_Description of the task_
Write out the data exactly, keeping every line.

◇ ◇ ◇

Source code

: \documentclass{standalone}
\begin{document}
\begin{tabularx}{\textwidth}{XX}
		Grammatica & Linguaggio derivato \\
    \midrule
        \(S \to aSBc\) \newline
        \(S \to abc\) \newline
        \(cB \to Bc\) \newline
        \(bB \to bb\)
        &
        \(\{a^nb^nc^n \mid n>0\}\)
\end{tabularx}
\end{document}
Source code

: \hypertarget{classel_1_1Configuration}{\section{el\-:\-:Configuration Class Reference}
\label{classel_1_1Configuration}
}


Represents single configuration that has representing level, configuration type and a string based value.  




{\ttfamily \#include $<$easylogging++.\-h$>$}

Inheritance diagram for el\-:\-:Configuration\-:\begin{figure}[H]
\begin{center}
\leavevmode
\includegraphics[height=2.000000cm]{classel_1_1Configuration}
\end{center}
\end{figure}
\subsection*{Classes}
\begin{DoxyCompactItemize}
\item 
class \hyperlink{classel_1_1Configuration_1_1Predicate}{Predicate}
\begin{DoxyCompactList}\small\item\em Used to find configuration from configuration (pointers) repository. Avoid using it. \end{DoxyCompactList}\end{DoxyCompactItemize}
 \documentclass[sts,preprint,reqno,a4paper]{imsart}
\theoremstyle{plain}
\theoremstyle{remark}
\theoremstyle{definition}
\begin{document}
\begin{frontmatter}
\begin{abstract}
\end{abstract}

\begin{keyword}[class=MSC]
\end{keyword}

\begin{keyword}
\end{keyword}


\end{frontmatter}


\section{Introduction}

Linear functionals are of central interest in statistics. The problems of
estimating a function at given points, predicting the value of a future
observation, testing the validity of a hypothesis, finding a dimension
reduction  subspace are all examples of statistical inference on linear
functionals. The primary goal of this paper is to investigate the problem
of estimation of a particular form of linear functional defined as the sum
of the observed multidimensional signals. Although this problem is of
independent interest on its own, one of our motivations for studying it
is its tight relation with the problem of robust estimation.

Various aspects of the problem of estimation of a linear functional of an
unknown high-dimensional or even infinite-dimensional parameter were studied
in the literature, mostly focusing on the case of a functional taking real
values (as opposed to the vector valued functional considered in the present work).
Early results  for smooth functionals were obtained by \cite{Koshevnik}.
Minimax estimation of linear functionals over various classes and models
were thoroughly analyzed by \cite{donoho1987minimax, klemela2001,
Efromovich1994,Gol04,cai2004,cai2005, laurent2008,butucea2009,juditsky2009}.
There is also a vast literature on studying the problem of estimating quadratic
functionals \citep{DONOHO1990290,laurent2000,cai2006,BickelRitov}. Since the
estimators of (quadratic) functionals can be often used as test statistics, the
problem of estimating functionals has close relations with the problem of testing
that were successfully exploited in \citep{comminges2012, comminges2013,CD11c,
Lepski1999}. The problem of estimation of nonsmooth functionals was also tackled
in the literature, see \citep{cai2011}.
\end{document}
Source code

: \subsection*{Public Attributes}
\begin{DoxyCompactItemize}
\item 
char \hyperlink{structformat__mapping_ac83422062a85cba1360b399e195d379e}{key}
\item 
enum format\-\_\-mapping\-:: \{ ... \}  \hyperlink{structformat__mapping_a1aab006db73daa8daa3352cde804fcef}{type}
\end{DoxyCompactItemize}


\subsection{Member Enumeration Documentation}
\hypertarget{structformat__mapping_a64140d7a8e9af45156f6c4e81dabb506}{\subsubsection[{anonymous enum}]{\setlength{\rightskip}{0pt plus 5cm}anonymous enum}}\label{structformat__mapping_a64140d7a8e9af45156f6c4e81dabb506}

◇ ◇ ◇

_Solution_
Source code

: \documentclass{standalone}
\begin{document}
\begin{tabularx}{\textwidth}{XX}
		Grammatica & Linguaggio derivato \\
    \midrule
        \(S \to aSBc\) \newline
        \(S \to abc\) \newline
        \(cB \to Bc\) \newline
        \(bB \to bb\)
        &
        \(\{a^nb^nc^n \mid n>0\}\)
\end{tabularx}
\end{document}
Source code

: \hypertarget{classel_1_1Configuration}{\section{el\-:\-:Configuration Class Reference}
\label{classel_1_1Configuration}
}


Represents single configuration that has representing level, configuration type and a string based value.  




{\ttfamily \#include $<$easylogging++.\-h$>$}

Inheritance diagram for el\-:\-:Configuration\-:\begin{figure}[H]
\begin{center}
\leavevmode
\includegraphics[height=2.000000cm]{classel_1_1Configuration}
\end{center}
\end{figure}
\subsection*{Classes}
\begin{DoxyCompactItemize}
\item 
class \hyperlink{classel_1_1Configuration_1_1Predicate}{Predicate}
\begin{DoxyCompactList}\small\item\em Used to find configuration from configuration (pointers) repository. Avoid using it. \end{DoxyCompactList}\end{DoxyCompactItemize}
 \documentclass[sts,preprint,reqno,a4paper]{imsart}
\theoremstyle{plain}
\theoremstyle{remark}
\theoremstyle{definition}
\begin{document}
\begin{frontmatter}
\begin{abstract}
\end{abstract}

\begin{keyword}[class=MSC]
\end{keyword}

\begin{keyword}
\end{keyword}


\end{frontmatter}


\section{Introduction}

Linear functionals are of central interest in statistics. The problems of
estimating a function at given points, predicting the value of a future
observation, testing the validity of a hypothesis, finding a dimension
reduction  subspace are all examples of statistical inference on linear
functionals. The primary goal of this paper is to investigate the problem
of estimation of a particular form of linear functional defined as the sum
of the observed multidimensional signals. Although this problem is of
independent interest on its own, one of our motivations for studying it
is its tight relation with the problem of robust estimation.

Various aspects of the problem of estimation of a linear functional of an
unknown high-dimensional or even infinite-dimensional parameter were studied
in the literature, mostly focusing on the case of a functional taking real
values (as opposed to the vector valued functional considered in the present work).
Early results  for smooth functionals were obtained by \cite{Koshevnik}.
Minimax estimation of linear functionals over various classes and models
were thoroughly analyzed by \cite{donoho1987minimax, klemela2001,
Efromovich1994,Gol04,cai2004,cai2005, laurent2008,butucea2009,juditsky2009}.
There is also a vast literature on studying the problem of estimating quadratic
functionals \citep{DONOHO1990290,laurent2000,cai2006,BickelRitov}. Since the
estimators of (quadratic) functionals can be often used as test statistics, the
problem of estimating functionals has close relations with the problem of testing
that were successfully exploited in \citep{comminges2012, comminges2013,CD11c,
Lepski1999}. The problem of estimation of nonsmooth functionals was also tackled
in the literature, see \citep{cai2011}.
\end{document}
Source code

: \subsection*{Public Attributes}
\begin{DoxyCompactItemize}
\item 
char \hyperlink{structformat__mapping_ac83422062a85cba1360b399e195d379e}{key}
\item 
enum format\-\_\-mapping\-:: \{ ... \}  \hyperlink{structformat__mapping_a1aab006db73daa8daa3352cde804fcef}{type}
\end{DoxyCompactItemize}


\subsection{Member Enumeration Documentation}
\hypertarget{structformat__mapping_a64140d7a8e9af45156f6c4e81dabb506}{\subsubsection[{anonymous enum}]{\setlength{\rightskip}{0pt plus 5cm}anonymous enum}}\label{structformat__mapping_a64140d7a8e9af45156f6c4e81dabb506}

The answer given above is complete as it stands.